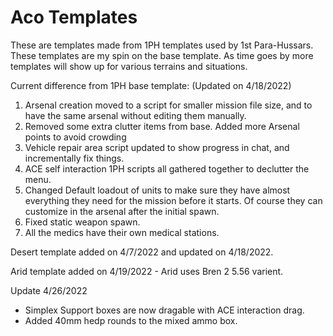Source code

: # Aco Templates

These are templates made from 1PH templates used by 1st Para-Hussars. These templates are my spin on the base template. 
As time goes by more templates will show up for various terrains and situations.

Current difference from 1PH base template: (Updated on 4/18/2022)

1. Arsenal creation moved to a script for smaller mission file size, and to have the same arsenal without editing them manually.
2. Removed some extra clutter items from base. Added more Arsenal points to avoid crowding
3. Vehicle repair area script updated to show progress in chat, and incrementally fix things.
4. ACE self interaction 1PH scripts all gathered together to declutter the menu.
5. Changed Default loadout of units to make sure they have almost everything they need for the mission before it starts. Of course they can customize in the arsenal after the initial spawn.
6. Fixed static weapon spawn.
7. All the medics have their own medical stations.

Desert template added on 4/7/2022 and updated on 4/18/2022.

Arid template added on 4/19/2022 - Arid uses Bren 2 5.56 varient.

Update 4/26/2022
- Simplex Support boxes are now dragable with ACE interaction drag.
- Added 40mm hedp rounds to the mixed ammo box.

PROMPT: Beginning at the line with "2. Removed some" and stopping after the line with "Desert template added", please write out every line of the data above exactly and nothing else.

ANSWER:
2. Removed some extra clutter items from base. Added more Arsenal points to avoid crowding
3. Vehicle repair area script updated to show progress in chat, and incrementally fix things.
4. ACE self interaction 1PH scripts all gathered together to declutter the menu.
5. Changed Default loadout of units to make sure they have almost everything they need for the mission before it starts. Of course they can customize in the arsenal after the initial spawn.
6. Fixed static weapon spawn.
7. All the medics have their own medical stations.

Desert template added on 4/7/2022 and updated on 4/18/2022.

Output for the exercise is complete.